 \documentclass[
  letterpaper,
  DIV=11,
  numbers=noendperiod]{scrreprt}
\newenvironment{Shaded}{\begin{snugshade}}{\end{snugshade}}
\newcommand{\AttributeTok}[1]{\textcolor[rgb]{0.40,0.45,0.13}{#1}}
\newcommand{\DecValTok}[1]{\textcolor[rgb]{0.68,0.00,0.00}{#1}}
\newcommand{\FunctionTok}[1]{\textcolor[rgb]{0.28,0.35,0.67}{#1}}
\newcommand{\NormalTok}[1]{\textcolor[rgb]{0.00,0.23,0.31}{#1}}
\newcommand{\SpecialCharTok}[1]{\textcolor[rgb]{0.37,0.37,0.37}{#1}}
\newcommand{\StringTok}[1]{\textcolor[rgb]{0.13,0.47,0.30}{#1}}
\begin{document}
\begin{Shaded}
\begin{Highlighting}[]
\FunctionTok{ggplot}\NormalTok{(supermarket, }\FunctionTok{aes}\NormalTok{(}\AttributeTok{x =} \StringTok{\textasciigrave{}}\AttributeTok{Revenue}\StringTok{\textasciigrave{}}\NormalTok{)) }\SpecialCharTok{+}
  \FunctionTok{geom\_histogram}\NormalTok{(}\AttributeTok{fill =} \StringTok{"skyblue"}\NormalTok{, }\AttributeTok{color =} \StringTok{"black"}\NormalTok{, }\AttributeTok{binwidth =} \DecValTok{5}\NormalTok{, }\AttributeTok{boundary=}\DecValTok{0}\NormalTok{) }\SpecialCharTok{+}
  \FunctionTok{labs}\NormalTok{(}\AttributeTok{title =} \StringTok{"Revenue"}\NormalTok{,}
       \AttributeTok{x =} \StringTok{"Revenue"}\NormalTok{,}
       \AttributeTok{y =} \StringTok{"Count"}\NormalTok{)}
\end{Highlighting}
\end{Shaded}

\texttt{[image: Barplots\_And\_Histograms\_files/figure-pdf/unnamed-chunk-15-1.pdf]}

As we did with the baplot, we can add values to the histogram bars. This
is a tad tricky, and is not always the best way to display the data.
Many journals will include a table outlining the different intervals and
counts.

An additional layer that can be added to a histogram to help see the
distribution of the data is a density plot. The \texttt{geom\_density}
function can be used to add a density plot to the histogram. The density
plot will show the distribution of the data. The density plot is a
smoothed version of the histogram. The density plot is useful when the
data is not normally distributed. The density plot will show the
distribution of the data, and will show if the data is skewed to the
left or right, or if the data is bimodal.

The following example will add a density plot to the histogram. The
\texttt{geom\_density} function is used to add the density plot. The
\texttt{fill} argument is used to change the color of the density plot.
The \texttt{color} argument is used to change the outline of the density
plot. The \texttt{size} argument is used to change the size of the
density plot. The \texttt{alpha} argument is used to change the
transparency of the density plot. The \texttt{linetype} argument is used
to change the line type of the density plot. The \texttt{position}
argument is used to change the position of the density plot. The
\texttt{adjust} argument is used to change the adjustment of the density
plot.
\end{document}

######

# What the task asks
Exactly as they stand above, write out all the entries again.

# Problem solution
 \documentclass[
  letterpaper,
  DIV=11,
  numbers=noendperiod]{scrreprt}
\newenvironment{Shaded}{\begin{snugshade}}{\end{snugshade}}
\newcommand{\AttributeTok}[1]{\textcolor[rgb]{0.40,0.45,0.13}{#1}}
\newcommand{\DecValTok}[1]{\textcolor[rgb]{0.68,0.00,0.00}{#1}}
\newcommand{\FunctionTok}[1]{\textcolor[rgb]{0.28,0.35,0.67}{#1}}
\newcommand{\NormalTok}[1]{\textcolor[rgb]{0.00,0.23,0.31}{#1}}
\newcommand{\SpecialCharTok}[1]{\textcolor[rgb]{0.37,0.37,0.37}{#1}}
\newcommand{\StringTok}[1]{\textcolor[rgb]{0.13,0.47,0.30}{#1}}
\begin{document}
\begin{Shaded}
\begin{Highlighting}[]
\FunctionTok{ggplot}\NormalTok{(supermarket, }\FunctionTok{aes}\NormalTok{(}\AttributeTok{x =} \StringTok{\textasciigrave{}}\AttributeTok{Revenue}\StringTok{\textasciigrave{}}\NormalTok{)) }\SpecialCharTok{+}
  \FunctionTok{geom\_histogram}\NormalTok{(}\AttributeTok{fill =} \StringTok{"skyblue"}\NormalTok{, }\AttributeTok{color =} \StringTok{"black"}\NormalTok{, }\AttributeTok{binwidth =} \DecValTok{5}\NormalTok{, }\AttributeTok{boundary=}\DecValTok{0}\NormalTok{) }\SpecialCharTok{+}
  \FunctionTok{labs}\NormalTok{(}\AttributeTok{title =} \StringTok{"Revenue"}\NormalTok{,}
       \AttributeTok{x =} \StringTok{"Revenue"}\NormalTok{,}
       \AttributeTok{y =} \StringTok{"Count"}\NormalTok{)}
\end{Highlighting}
\end{Shaded}

\texttt{[image: Barplots\_And\_Histograms\_files/figure-pdf/unnamed-chunk-15-1.pdf]}

As we did with the baplot, we can add values to the histogram bars. This
is a tad tricky, and is not always the best way to display the data.
Many journals will include a table outlining the different intervals and
counts.

An additional layer that can be added to a histogram to help see the
distribution of the data is a density plot. The \texttt{geom\_density}
function can be used to add a density plot to the histogram. The density
plot will show the distribution of the data. The density plot is a
smoothed version of the histogram. The density plot is useful when the
data is not normally distributed. The density plot will show the
distribution of the data, and will show if the data is skewed to the
left or right, or if the data is bimodal.

The following example will add a density plot to the histogram. The
\texttt{geom\_density} function is used to add the density plot. The
\texttt{fill} argument is used to change the color of the density plot.
The \texttt{color} argument is used to change the outline of the density
plot. The \texttt{size} argument is used to change the size of the
density plot. The \texttt{alpha} argument is used to change the
transparency of the density plot. The \texttt{linetype} argument is used
to change the line type of the density plot. The \texttt{position}
argument is used to change the position of the density plot. The
\texttt{adjust} argument is used to change the adjustment of the density
plot.
\end{document}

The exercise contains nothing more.